When You Could Be Liable for Estate Expenses and Debts

Immediate Expenses
Now if estate funds are not yet available, and there are expenses that must be paid right away, a relative or executor may have to use their own money to pay these bills and costs. This could be the case when burial or cremation has to be paid for. Utility bills and mortgages still have to be paid, and so do car payments and real estate taxes. This is true even if, for example, heirs do not want a house with an underwater mortgage. Utility bills would still have to be paid if you want an easier job of selling the house. If you keep a detailed account of these expenses, the amount, the timing, the need for it, then you can get reimbursed when the estate funds become available.

An Insolvent Estate
However, if you do not believe there will be enough funds in the estate to pay off a decedent's debts, then you may want to wait before you pay any creditors, whether it is with estate money or your personal funds. For one thing, it could take several months to a year before all creditors have made their claims, and only then can all these creditors be prioritized. Only the high-priority creditors might get paid off by the estate. If you pay debts before this process, you could end up paying low-priority creditors, meaning that you might personally be liable for this unnecessary payment, such as in the example of the hasty executor above.
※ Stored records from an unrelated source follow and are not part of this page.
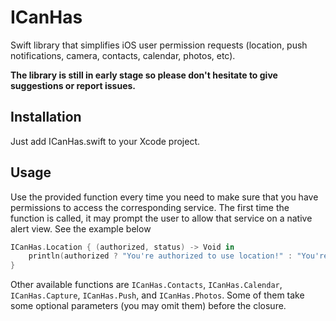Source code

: # ICanHas
Swift library that simplifies iOS user permission requests (location, push notifications, camera, contacts, calendar, photos, etc).

**The library is still in early stage so please don't hesitate to give suggestions or report issues.**

## Installation

Just add ICanHas.swift to your Xcode project.

## Usage

Use the provided function every time you need to make sure that you have permissions to access the corresponding service. The first time the function is called, it may prompt the user to allow that service on a native alert view. See the example below

```swift
ICanHas.Location { (authorized, status) -> Void in
    println(authorized ? "You're authorized to use location!" : "You're not authorized to use location!")
}
```

Other available functions are `ICanHas.Contacts`, `ICanHas.Calendar`, `ICanHas.Capture`, `ICanHas.Push`, and `ICanHas.Photos`. Some of them take some optional parameters (you may omit them) before the closure.


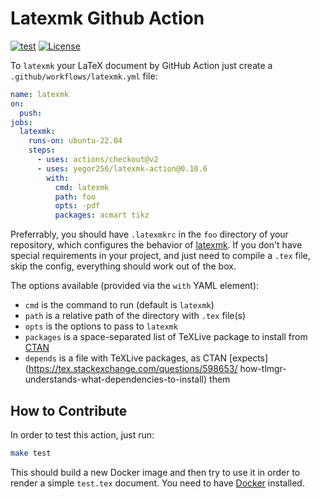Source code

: # Latexmk Github Action

[![test](https://github.com/yegor256/latexmk-action/actions/workflows/test.yml/badge.svg)](https://github.com/yegor256/latexmk-action/actions/workflows/test.yml)
[![License](https://img.shields.io/badge/license-MIT-green.svg)](https://github.com/yegor256/latexmk-action/blob/master/LICENSE.txt)

To `latexmk` your LaTeX document by GitHub Action just
create a `.github/workflows/latexmk.yml` file:

```yaml
name: latexmk
on:
  push:
jobs:
  latexmk:
    runs-on: ubuntu-22.04
    steps:
      - uses: actions/checkout@v2
      - uses: yegor256/latexmk-action@0.10.6
        with:
          cmd: latexmk
          path: foo
          opts: -pdf
          packages: acmart tikz
```

Preferrably, you should have `.latexmkrc` in the `foo` directory of your repository,
which configures the behavior of [latexmk](https://mg.readthedocs.io/latexmk.html).
If you don't have special requirements in your project, and just need to compile
a `.tex` file, skip the config, everything should work out of the box.

The options available (provided via the `with` YAML element):

* `cmd` is the command to run (default is `latexmk`)
* `path` is a relative path of the directory with `.tex` file(s)
* `opts` is the options to pass to `latexmk`
* `packages` is a space-separated list of TeXLive package to install
  from [CTAN](https://ctan.org)
* `depends` is a file with TeXLive packages,
  as CTAN
  [expects](https://tex.stackexchange.com/questions/598653/
how-tlmgr-understands-what-dependencies-to-install) them

## How to Contribute

In order to test this action, just run:

```bash
make test
```

This should build a new Docker image and then try to use it
in order to render a simple `test.tex` document. You need to have
[Docker](https://docs.docker.com/get-docker/) installed.
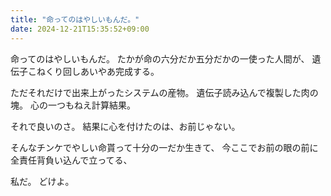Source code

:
 ```yaml
---
title: "命ってのはやしいもんだ。"
date: 2024-12-21T15:35:52+09:00
---
```

命ってのはやしいもんだ。
たかが命の六分だか五分だかの一使った人間が、
遺伝子こねくり回しあいやあ完成する。

ただそれだけで出来上がったシステムの産物。
遺伝子読み込んで複製した肉の塊。
心の一つもねえ計算結果。

それで良いのさ。
結果に心を付けたのは、お前じゃない。

そんなチンケでやしい命貰って十分の一だか生きて、
今ここでお前の眼の前に全責任背負い込んで立ってる、

私だ。
どけよ。
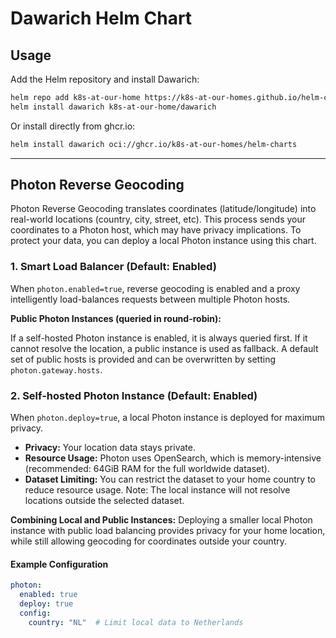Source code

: 
# Dawarich Helm Chart

## Usage

Add the Helm repository and install Dawarich:

```bash
helm repo add k8s-at-our-home https://k8s-at-our-homes.github.io/helm-charts/
helm install dawarich k8s-at-our-home/dawarich
```

Or install directly from ghcr.io:

```bash
helm install dawarich oci://ghcr.io/k8s-at-our-homes/helm-charts
```

---

## Photon Reverse Geocoding

Photon Reverse Geocoding translates coordinates (latitude/longitude) into real-world locations (country, city, street, etc). This process sends your coordinates to a Photon host, which may have privacy implications. To protect your data, you can deploy a local Photon instance using this chart.

### 1. Smart Load Balancer (Default: Enabled)

When `photon.enabled=true`, reverse geocoding is enabled and a proxy intelligently load-balances requests between multiple Photon hosts.

**Public Photon Instances (queried in round-robin):**

If a self-hosted Photon instance is enabled, it is always queried first. If it cannot resolve the location, a public instance is used as fallback. A default set of public hosts is provided and can be overwritten by setting `photon.gateway.hosts`.

### 2. Self-hosted Photon Instance (Default: Enabled)

When `photon.deploy=true`, a local Photon instance is deployed for maximum privacy.

- **Privacy:** Your location data stays private.
- **Resource Usage:** Photon uses OpenSearch, which is memory-intensive (recommended: 64GiB RAM for the full worldwide dataset).
- **Dataset Limiting:** You can restrict the dataset to your home country to reduce resource usage. Note: The local instance will not resolve locations outside the selected dataset.

**Combining Local and Public Instances:**
Deploying a smaller local Photon instance with public load balancing provides privacy for your home location, while still allowing geocoding for coordinates outside your country.

#### Example Configuration

```yaml
photon:
  enabled: true
  deploy: true
  config:
    country: "NL"  # Limit local data to Netherlands
```
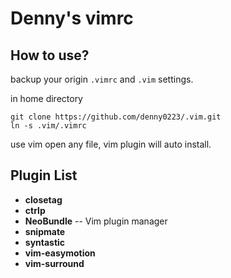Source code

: Denny's vimrc
===

How to use?
---

backup your origin `.vimrc` and `.vim` settings.

in home directory

```
git clone https://github.com/denny0223/.vim.git
ln -s .vim/.vimrc
```

use vim open any file, vim plugin will auto install.

Plugin List
---
* **closetag**
* **ctrlp**
* **NeoBundle** -- Vim plugin manager
* **snipmate**
* **syntastic**
* **vim-easymotion**
* **vim-surround**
What happens if an estate does not have enough liquid assets to pay off debt? Then the executor can sell property and other assets in order to satisfy these debts, but of course, that will be a rather tricky process, as there may be many assets that were expressly meant to be passed down to beneficiaries. If an executor only sells the assets going to one beneficiary and leaves everyone else's inheritances untouched for the most part, then that would be deeply unfair, a breach of duty on the part of the executor. With the help of a skilled probate attorney, you could navigate this complex situation in order to uphold your duties to beneficiaries and to take care of an estate's debts.